Exercise inputs.
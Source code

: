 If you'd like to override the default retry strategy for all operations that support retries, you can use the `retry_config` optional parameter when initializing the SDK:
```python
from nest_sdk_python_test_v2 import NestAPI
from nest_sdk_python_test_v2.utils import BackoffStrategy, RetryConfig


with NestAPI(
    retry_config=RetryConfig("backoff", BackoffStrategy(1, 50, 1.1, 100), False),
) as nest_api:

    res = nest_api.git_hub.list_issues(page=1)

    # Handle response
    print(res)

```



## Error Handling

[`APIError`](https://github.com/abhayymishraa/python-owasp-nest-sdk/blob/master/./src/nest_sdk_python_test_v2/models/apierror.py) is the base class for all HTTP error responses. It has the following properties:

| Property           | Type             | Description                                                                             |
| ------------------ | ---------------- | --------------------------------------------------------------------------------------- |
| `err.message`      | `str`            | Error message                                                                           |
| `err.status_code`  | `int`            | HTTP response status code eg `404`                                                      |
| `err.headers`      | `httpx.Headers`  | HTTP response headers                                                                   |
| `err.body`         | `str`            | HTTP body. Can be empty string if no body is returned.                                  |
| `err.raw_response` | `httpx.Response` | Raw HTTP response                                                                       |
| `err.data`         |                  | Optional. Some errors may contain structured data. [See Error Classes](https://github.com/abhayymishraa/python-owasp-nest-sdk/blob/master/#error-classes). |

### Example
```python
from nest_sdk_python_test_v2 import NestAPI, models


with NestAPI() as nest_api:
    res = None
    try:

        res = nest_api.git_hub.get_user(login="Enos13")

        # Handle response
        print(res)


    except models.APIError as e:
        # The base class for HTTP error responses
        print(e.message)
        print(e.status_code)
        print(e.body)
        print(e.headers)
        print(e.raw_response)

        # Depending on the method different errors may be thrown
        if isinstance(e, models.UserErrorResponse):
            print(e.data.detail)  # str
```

--

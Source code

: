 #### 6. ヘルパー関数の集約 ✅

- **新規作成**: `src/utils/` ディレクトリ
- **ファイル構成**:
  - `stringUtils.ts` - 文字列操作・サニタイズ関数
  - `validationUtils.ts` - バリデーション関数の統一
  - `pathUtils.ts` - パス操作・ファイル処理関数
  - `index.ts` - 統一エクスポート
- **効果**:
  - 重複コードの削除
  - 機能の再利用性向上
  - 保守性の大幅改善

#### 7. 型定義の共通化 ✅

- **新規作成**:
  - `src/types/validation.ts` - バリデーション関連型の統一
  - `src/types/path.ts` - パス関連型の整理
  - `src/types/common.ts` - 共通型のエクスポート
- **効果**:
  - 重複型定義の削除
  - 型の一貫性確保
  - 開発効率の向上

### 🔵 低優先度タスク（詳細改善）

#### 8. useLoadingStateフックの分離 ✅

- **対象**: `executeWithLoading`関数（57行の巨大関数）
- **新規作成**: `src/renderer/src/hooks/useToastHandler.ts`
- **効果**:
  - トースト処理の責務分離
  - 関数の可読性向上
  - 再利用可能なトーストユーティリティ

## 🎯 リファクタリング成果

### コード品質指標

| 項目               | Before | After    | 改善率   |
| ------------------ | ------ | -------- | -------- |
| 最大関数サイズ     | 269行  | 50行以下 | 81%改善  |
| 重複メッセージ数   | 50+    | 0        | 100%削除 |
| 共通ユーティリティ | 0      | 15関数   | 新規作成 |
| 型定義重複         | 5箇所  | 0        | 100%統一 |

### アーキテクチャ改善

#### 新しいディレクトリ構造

--

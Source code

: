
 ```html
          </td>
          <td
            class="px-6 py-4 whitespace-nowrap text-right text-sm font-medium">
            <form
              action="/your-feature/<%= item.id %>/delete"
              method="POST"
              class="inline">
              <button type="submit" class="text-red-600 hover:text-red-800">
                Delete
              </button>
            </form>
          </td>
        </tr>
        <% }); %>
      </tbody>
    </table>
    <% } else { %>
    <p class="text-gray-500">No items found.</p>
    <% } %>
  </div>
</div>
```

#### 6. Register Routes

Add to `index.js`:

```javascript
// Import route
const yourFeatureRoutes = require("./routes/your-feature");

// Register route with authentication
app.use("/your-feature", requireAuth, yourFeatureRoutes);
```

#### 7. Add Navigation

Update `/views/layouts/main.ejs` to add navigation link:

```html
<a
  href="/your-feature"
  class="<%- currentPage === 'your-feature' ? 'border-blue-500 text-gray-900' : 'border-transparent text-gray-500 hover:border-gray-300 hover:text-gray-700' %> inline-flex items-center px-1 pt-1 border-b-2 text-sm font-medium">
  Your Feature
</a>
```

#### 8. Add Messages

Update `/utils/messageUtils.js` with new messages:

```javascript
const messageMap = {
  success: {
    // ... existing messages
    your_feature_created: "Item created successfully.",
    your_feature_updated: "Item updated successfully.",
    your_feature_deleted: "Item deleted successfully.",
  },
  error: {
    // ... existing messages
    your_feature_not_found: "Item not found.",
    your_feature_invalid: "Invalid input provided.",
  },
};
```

What needs to be done. For each line above that contains the word "button", give the line as it is written.

Result.
              <button type="submit" class="text-red-600 hover:text-red-800">
              </button>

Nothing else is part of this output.